-- What the task requires --
Could you return each entry below exactly as written, minus any pictures?
========================
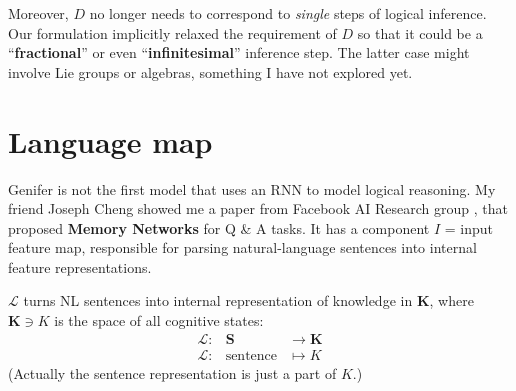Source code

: \documentclass[12pt]{article}
\begin{document}
Moreover, $D$ no longer needs to correspond to \textit{single} steps of logical inference.  Our formulation implicitly relaxed the requirement of $D$ so that it could be a ``\textbf{fractional}'' or even ``\textbf{infinitesimal}'' inference step.  The latter case might involve Lie groups or algebras, something I have not explored yet.

\section{Language map}

Genifer is not the first model that uses an RNN to model logical reasoning.  My friend Joseph Cheng showed me a paper from Facebook AI Research group \cite{Weston2015}, that proposed \textbf{Memory Networks} for Q \& A tasks.  It has a component $I$ = input feature map, responsible for parsing natural-language sentences into internal feature representations.

$\mathcal{L}$ turns NL sentences into internal representation of knowledge in $\mathbf{K}$, where $\mathbf{K} \ni K$ is the space of all cognitive states:
\begin{eqnarray}
\mathcal{L} :& \mathbf{S} & \rightarrow \mathbf{K} \nonumber \\
\mathcal{L} :& \mbox{sentence} & \mapsto K \nonumber
\end{eqnarray}
(Actually the sentence representation is just a part of $K$.)

\begin{center}
\end{center}
\end{document}
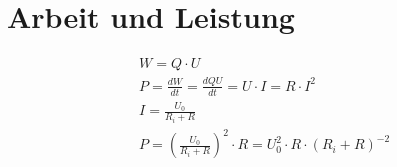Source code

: \section{Arbeit und Leistung}

\begin{align*}
	& W = Q \cdot U \\
	& P = \frac{dW}{dt} = \frac{dQU}{dt} = U \cdot I = R \cdot I^2 \\
	& I = \frac{U_0}{R_i + R} \\
	& P = \left(\frac{U_0}{R_i + R}\right)^2 \cdot R = U_0^2 \cdot R \cdot (R_i + R)^{-2}
\end{align*}
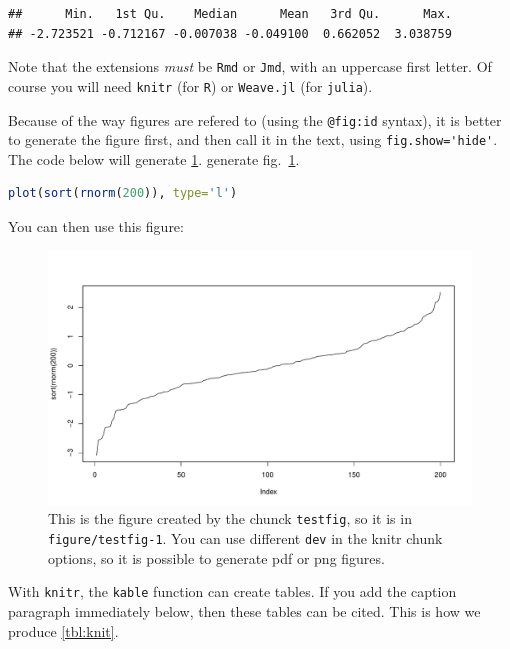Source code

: \documentclass[12pt]{article}
\begin{document}
\begin{lstlisting}
##      Min.   1st Qu.    Median      Mean   3rd Qu.      Max.
## -2.723521 -0.712167 -0.007038 -0.049100  0.662052  3.038759
\end{lstlisting}

Note that the extensions \emph{must} be \lstinline!Rmd! or
\lstinline!Jmd!, with an uppercase first letter. Of course you will need
\lstinline!knitr! (for \lstinline!R!) or \lstinline!Weave.jl! (for
\lstinline!julia!).

Because of the way figures are refered to (using the \lstinline!@fig:id!
syntax), it is better to generate the figure first, and then call it in
the text, using \lstinline!fig.show='hide'!. The code below will
generate \cref{fig:chunk}.
generate fig.~\ref{fig:chunk}.

\begin{lstlisting}[language=R]
plot(sort(rnorm(200)), type='l')
\end{lstlisting}

You can then use this figure:

\begin{figure}[htbp]
\centering
\includegraphics[width=1.00000\textwidth]{figure/testfig-1.pdf}
\caption{This is the figure created by the chunck \lstinline!testfig!,
so it is in \lstinline!figure/testfig-1!. You can use different
\lstinline!dev! in the knitr chunk options, so it is possible to
generate pdf or png figures.\label{fig:chunk}}
\end{figure}

With \lstinline!knitr!, the \lstinline!kable! function can create
tables. If you add the caption paragraph immediately below, then these
tables can be cited. This is how we produce
\cref{tbl:knit}.
\end{document}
========================
-- Task response --
Source code

: \documentclass[12pt]{article}
\begin{document}
Moreover, $D$ no longer needs to correspond to \textit{single} steps of logical inference.  Our formulation implicitly relaxed the requirement of $D$ so that it could be a ``\textbf{fractional}'' or even ``\textbf{infinitesimal}'' inference step.  The latter case might involve Lie groups or algebras, something I have not explored yet.

\section{Language map}

Genifer is not the first model that uses an RNN to model logical reasoning.  My friend Joseph Cheng showed me a paper from Facebook AI Research group \cite{Weston2015}, that proposed \textbf{Memory Networks} for Q \& A tasks.  It has a component $I$ = input feature map, responsible for parsing natural-language sentences into internal feature representations.

$\mathcal{L}$ turns NL sentences into internal representation of knowledge in $\mathbf{K}$, where $\mathbf{K} \ni K$ is the space of all cognitive states:
\begin{eqnarray}
\mathcal{L} :& \mathbf{S} & \rightarrow \mathbf{K} \nonumber \\
\mathcal{L} :& \mbox{sentence} & \mapsto K \nonumber
\end{eqnarray}
(Actually the sentence representation is just a part of $K$.)

\begin{center}
\end{center}
\end{document}
Source code

: \section{Arbeit und Leistung}

\begin{align*}
	& W = Q \cdot U \\
	& P = \frac{dW}{dt} = \frac{dQU}{dt} = U \cdot I = R \cdot I^2 \\
	& I = \frac{U_0}{R_i + R} \\
	& P = \left(\frac{U_0}{R_i + R}\right)^2 \cdot R = U_0^2 \cdot R \cdot (R_i + R)^{-2}
\end{align*}
Source code

: \documentclass[12pt]{article}
\begin{document}
\begin{lstlisting}
##      Min.   1st Qu.    Median      Mean   3rd Qu.      Max.
## -2.723521 -0.712167 -0.007038 -0.049100  0.662052  3.038759
\end{lstlisting}

Note that the extensions \emph{must} be \lstinline!Rmd! or
\lstinline!Jmd!, with an uppercase first letter. Of course you will need
\lstinline!knitr! (for \lstinline!R!) or \lstinline!Weave.jl! (for
\lstinline!julia!).

Because of the way figures are refered to (using the \lstinline!@fig:id!
syntax), it is better to generate the figure first, and then call it in
the text, using \lstinline!fig.show='hide'!. The code below will
generate \cref{fig:chunk}.
generate fig.~\ref{fig:chunk}.

\begin{lstlisting}[language=R]
plot(sort(rnorm(200)), type='l')
\end{lstlisting}

You can then use this figure:

\begin{figure}[htbp]
\centering
\includegraphics[width=1.00000\textwidth]{figure/testfig-1.pdf}
\caption{This is the figure created by the chunck \lstinline!testfig!,
so it is in \lstinline!figure/testfig-1!. You can use different
\lstinline!dev! in the knitr chunk options, so it is possible to
generate pdf or png figures.\label{fig:chunk}}
\end{figure}

With \lstinline!knitr!, the \lstinline!kable! function can create
tables. If you add the caption paragraph immediately below, then these
tables can be cited. This is how we produce
\cref{tbl:knit}.
\end{document}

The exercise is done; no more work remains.